Une telle apologie, si elle n'était très courte, seulement indiquée, aurait quelque chose de désobligeant: on ne défend pas les droits de l'intelligence, puisqu'ils sont absolus. Il reste que M. Barrès, quelle que soit sa fortune future, a eu des idées originales et qu'il les a dites en beau langage; c'est tout ce que l'on peut exiger, pour le mettre au premier rang, d'un écrivain qui s'est offert aux discussions des hommes: le reste, l'homme seul peut l'exiger de lui-même.


Camille Mauclair

CAMILLE MAUCLAIR

D'une précocité intellectuelle comparable, pour la date, à celle de Maurice Barrès, homme des lentes avenues, ou à celle de Charles Morice, homme des méandres et des labyrinthes, M. Mauclair est l'homme des déductions et des prolongements. Tempérament fin et à longues fibres, souple à la façon des ployantes cimes des pins, il s'incline sous les vents du large et accepte leur direction avec une fière simplicité. Selon une autre image, on le verrait, berger des idées, surveiller la croissance et la toison des brebis, les mener paître aux pâturages gras, les rassembler par des cris vers la douce étable; il les aime; c'est sa vocation.

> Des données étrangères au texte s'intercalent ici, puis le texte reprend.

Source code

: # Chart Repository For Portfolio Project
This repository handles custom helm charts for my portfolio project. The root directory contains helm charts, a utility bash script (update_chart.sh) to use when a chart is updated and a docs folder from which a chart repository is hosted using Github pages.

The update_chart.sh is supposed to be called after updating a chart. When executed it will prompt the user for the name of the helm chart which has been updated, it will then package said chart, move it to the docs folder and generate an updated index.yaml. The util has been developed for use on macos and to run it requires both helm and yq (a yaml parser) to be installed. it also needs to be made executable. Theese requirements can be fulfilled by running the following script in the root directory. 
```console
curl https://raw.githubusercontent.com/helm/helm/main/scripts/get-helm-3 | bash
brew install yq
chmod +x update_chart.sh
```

On l'a représenté tel qu'un disciple de M. Barrès; il le fut aussi de M. Mallarmé, de M. Maeterlinck, de plusieurs modes d'art, de plusieurs philosophies, de toutes les manières nouvelles de vivre et de penser. Nul plus que lui n'a passionnément cherché la fleur qui ne se cueille pas, celle qu'on regarde, celle dont on emporte pour toujours le parfum dans les yeux: s'il chante le rêve ou s'il conseille l'énergie, c'est que, au cours de sa promenade fiévreuse, il a rencontré les iris bleus de l'étang vert ou deux taureaux aux cornes entrelacées. Tout entier à sa dernière rencontre, c'est sur elle qu'il reporte toutes ses dilections anciennes, au risque de dérouter ceux qui, sans avoir oublié celle de la veille, écoutent la confidence de l'heure présente. En cela un peu féminin, il se donne sincèrement à des passions successives dont le sourire lui dérobe le reste du monde et il se couche aux pieds de l'idole qu'il renversera demain.

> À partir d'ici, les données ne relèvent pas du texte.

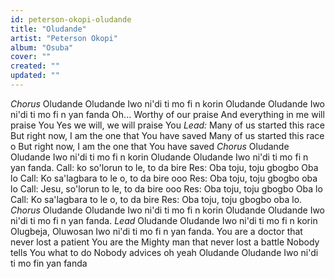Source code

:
 ```yaml
---
id: peterson-okopi-oludande
title: "Oludande"
artist: "Peterson Okopi"
album: "Osuba"
cover: ""
created: ""
updated: ""
---
```


*Chorus*
Oludande Oludande
Iwo ni'di ti mo fi n korin
Oludande Oludande
Iwo ni'di ti mo fi n yan fanda
Oh...
Worthy of our praise
And everything in me will praise You
Yes we will, we will praise You
*Lead:*
Many of us started this race
But right now,
I am the one that You have saved
Many of us started this race o
But right now,
I am the one that You have saved
*Chorus*
Oludande Oludande
Iwo ni'di ti mo fi n korin
Oludande Oludande
Iwo ni'di ti mo fi n yan fanda.
Call: ko so'lorun to le, to da bire
Res: Oba toju, toju gbogbo Oba lo
Call: Ko sa'lagbara to le o, to da bire ooo
Res: Oba toju, toju gbogbo oba lo
Call: Jesu, so'lorun to le, to da bire ooo
Res: Oba toju, toju gbogbo Oba lo
Call: Ko sa'lagbara to le o, to da bire
Res: Oba toju, toju gbogbo oba lo.
*Chorus*
Oludande Oludande
Iwo ni'di ti mo fi n korin
Oludande Oludande
Iwo ni'di ti mo fi n yan fanda.
*Lead*
Oludande Oludande
Iwo ni'di ti mo fi n korin
Olugbeja, Oluwosan
Iwo ni'di ti mo fi n yan fanda.
You are a doctor that never lost a patient
You are the Mighty man that never lost a battle
Nobody tells You what to do
Nobody advices oh yeah
Oludande Oludande
Iwo ni'di ti mo fin yan fanda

Je crois bien que cette variété de gestes dans une même attitude est caractéristique de tous ceux qui ont le bonheur d'être inquiets, c'est-à-dire d'avoir des sens tellement délicats que le moindre bruit les émeut, ou la moindre odeur, ou la moindre lueur. La certitude a sa beauté; l'inquiétude n'est pas laide. Elle est le signe d'une intelligence particulière, celle de l'abeille quêteuse, en opposition à celle de l'abeille maçonne.

M. Mauclair est supérieurement intelligent. Il n'y a pas d'idées qu'il ne puisse comprendre et s'assimiler aussitôt; il les revêt immédiatement avec une élégance suprême; elles semblent toutes mesurées à sa taille: il y a là un sortilège singulier; on dirait qu'il possède, comme la marraine de Cendrillon, le don de transformer les choses en objets immédiatement utilisables; il a touché à tout et tiré parti de tout ce qu'il a touché.

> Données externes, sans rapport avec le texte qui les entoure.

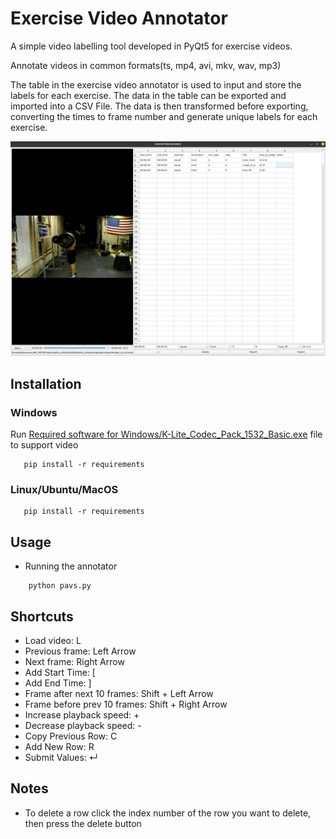 # Exercise Video Annotator
A simple video labelling tool developed in PyQt5 for exercise videos.

Annotate videos in common formats(ts, mp4, avi, mkv, wav, mp3)

The table in the exercise video annotator is used to input and store the labels for each exercise. The data in the table can be exported and imported into a CSV File.  The data is then transformed before exporting, converting the times to frame number and generate unique labels for each exercise.

![example](Examples/example.png)

## Installation
 ### Windows
 Run [Required software for Windows/K-Lite_Codec_Pack_1532_Basic.exe](Required%20software%20for%20Windows/K-Lite_Codec_Pack_1532_Basic.exe) file to support video
  ```
     pip install -r requirements    
```

 ### Linux/Ubuntu/MacOS
  ```
     pip install -r requirements    
```
 
## Usage
   * Running the annotator
 ```
     python pavs.py
```

## Shortcuts
- Load video: L
- Previous frame: Left Arrow
- Next frame: Right Arrow
- Add Start Time: [
- Add End Time: ]
- Frame after next 10 frames: Shift + Left Arrow
- Frame before prev 10 frames: Shift + Right Arrow
- Increase playback speed: +
- Decrease playback speed: -
- Copy Previous Row: C
- Add New Row: R
- Submit Values: ↵ 

## Notes
- To delete a row click the index number of the row you want to delete, then press the delete button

Son intelligence est pure; cela veut dire qu'elle n'est pas sensualiste et que la définition de Locke ne lui est pas applicable. Loin que les idées lui entrent uniquement par les sens, il semble au contraire que les sens n'aient qu'un rôle mineur dans leur élaboration. Il les reçoit à l'état de boutures plus souvent qu'à l'état de graines: mais comme le terreau est excellent, elles reprennent, elles verdoient, elles fructinent. Il fait en ses mois d'août d'abondantes cueillaisons.

Je suppose que, moins influencé par la vie que par la pensée, il réfléchit plus volontiers sur une phrase que sur un fait, sur un aphorisme que sur une sensation. Il aime les syntaxes affirmatives; les complexités lui plaisent non pour en débrouiller l'écheveau, mais pour en certifier l'essence. Les choses disent des paroles contradictoires; il n'en retient qu'une et il la commente; il est simplificateur, parce que les modes de son intelligence sont successifs. Cela lui permet de tenter des analyses dont le titre seul est un prodige, et d'écrire, par exemple, une «Psychologie du Mystère» très raisonnable, puisque tout y est ramené à l'unité du moi. Le besoin de comprendre explique de tels jeux, mais résoudre une question n'est pas la même chose que de traiter une question. Quant M. Maeterlinck a écrit sur la «Parole intérieure», il n'a fait qu'enrichir de quelques étoiles la nuit profonde où se meuvent nos âmes; quand M. Mauclair a écrit sur le «Mystère», il a détruit par son affirmation le mystère lui-même. On voit la différence des deux esprits: l'un médite et l'autre conclut; M. Maeterlinck creuse davantage le puits, M. Mauclair le comble. Lequel de ces travaux nous sera-t-il le plus profitable? L'un ou l'autre, selon que nous aurons besoin de boire, ou selon que nous serons désaltérés.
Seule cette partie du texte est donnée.